Logan, starring Hugh Jackman as superhero Wolverine, was nominated for an Academy Award in the category of adapted screenplay (Scott Frank, James Mangold and Michael Green). It was shot in numerous locations throughout Louisiana, including Amite, Hammond, Ferriday and several sites in New Orleans. Louisiana production expenditures totaled $59.8 million, including $12 million in Louisiana resident payroll.

In Park City, Utah, the Sundance Film Festival highlighted three Louisiana-made films.

Assassination Nation secured a distribution deal with production companies NEON and AGBO for more than $10 million for worldwide rights and a commitment for wide release. The internet-age thriller, written and directed by Sam Levinson, focuses on the sensation that erupts after personal information about four teen-age girls gets leaked by an anonymous hacker. The production was filmed in Louisiana in early 2017 and is under review at this time for final certification under Louisiana’s Motion Picture Production Tax Credit program. Its expenditures in Louisiana were estimated at more than $5 million, with $2 million in Louisiana resident payroll.

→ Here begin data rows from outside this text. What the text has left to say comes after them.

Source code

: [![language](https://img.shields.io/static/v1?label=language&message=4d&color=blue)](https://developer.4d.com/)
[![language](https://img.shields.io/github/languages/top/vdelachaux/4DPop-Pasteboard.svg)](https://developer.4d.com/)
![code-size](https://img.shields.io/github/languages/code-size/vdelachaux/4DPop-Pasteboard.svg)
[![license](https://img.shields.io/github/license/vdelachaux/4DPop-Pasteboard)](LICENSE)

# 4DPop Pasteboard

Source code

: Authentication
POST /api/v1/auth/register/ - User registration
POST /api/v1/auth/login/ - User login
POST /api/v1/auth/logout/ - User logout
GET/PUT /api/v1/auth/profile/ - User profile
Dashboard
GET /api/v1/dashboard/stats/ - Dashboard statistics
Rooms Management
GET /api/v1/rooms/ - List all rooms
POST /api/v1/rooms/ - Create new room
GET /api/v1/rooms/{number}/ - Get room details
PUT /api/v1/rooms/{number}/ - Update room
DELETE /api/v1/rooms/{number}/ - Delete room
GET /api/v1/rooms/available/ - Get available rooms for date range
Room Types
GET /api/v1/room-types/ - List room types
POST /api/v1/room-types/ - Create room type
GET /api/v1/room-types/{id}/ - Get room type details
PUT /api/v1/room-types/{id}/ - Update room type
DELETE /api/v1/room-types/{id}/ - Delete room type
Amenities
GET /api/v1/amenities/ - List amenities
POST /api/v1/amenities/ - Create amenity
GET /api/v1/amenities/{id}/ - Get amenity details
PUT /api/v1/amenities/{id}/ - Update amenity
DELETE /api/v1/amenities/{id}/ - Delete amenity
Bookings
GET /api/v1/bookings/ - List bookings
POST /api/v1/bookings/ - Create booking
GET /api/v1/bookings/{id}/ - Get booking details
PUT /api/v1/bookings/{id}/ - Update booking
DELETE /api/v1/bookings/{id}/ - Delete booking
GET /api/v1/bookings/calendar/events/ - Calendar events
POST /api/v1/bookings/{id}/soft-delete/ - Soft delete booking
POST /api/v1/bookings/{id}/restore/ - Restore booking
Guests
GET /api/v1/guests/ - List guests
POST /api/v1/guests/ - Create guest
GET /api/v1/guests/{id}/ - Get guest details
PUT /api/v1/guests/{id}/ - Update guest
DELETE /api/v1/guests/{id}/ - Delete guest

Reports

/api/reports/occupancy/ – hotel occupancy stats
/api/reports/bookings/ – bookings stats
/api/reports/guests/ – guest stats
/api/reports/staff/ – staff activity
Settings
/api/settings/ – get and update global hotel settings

The Tale sold to HBO Films and will premiere on the cable network at an unspecified date. It filmed in Louisiana in late 2015; production costs in the state totaled $3 million, and the project generated about $1.1 million in Louisiana resident payroll. The film stars two-time Academy Award nominee Laura Dern as a documentary filmmaker who is a survivor of sexual abuse – a story based on the life of Jennifer Fox, the movie’s writer and director.

Blaze won the U.S. Dramatic Special Jury Award for Acting. Co-written and directed by Ethan Hawke, Blazeis a reimagining of the life and times of Blaze Foley, the critically acclaimed but little-known songwriter of the Texas Outlaw Music movement. It filmed in several Louisiana locations in 2017, with estimated in-state production expenditures of $1 million, including $350,000 in Louisiana resident payroll.

At the 60th Grammy Awards on Sunday, the Lost Bayou Ramblers won the Grammy for Best Regional Roots Album. The band’s eighth album in its 20-year history, Kalenda features the Ramblers’ signature mix of Cajun music with other diverse musical influences. It was recorded in part at three Louisiana locations: New Orleans Airlift Music Box, The Parlor Recording Studio in New Orleans and Dockside Studio in Maurice.

Collectively, these projects have been estimated to bring more than $77 million in production to Louisiana, including more than $18 million in Louisiana resident payroll. For every dollar invested through entertainment tax credits, there is an economic impact of $4.68 across the Louisiana economy, according to a 2017 study by economist Dr. Loren Scott.

“Entertainment production is one of the key industries we target in Louisiana, and our state offers an impressive array of competitive advantages,” Pierson said. “From filmmaking to recorded music to live performance, we’ve got a specialized, skilled workforce in a unique, creative culture, ready and able to deliver.”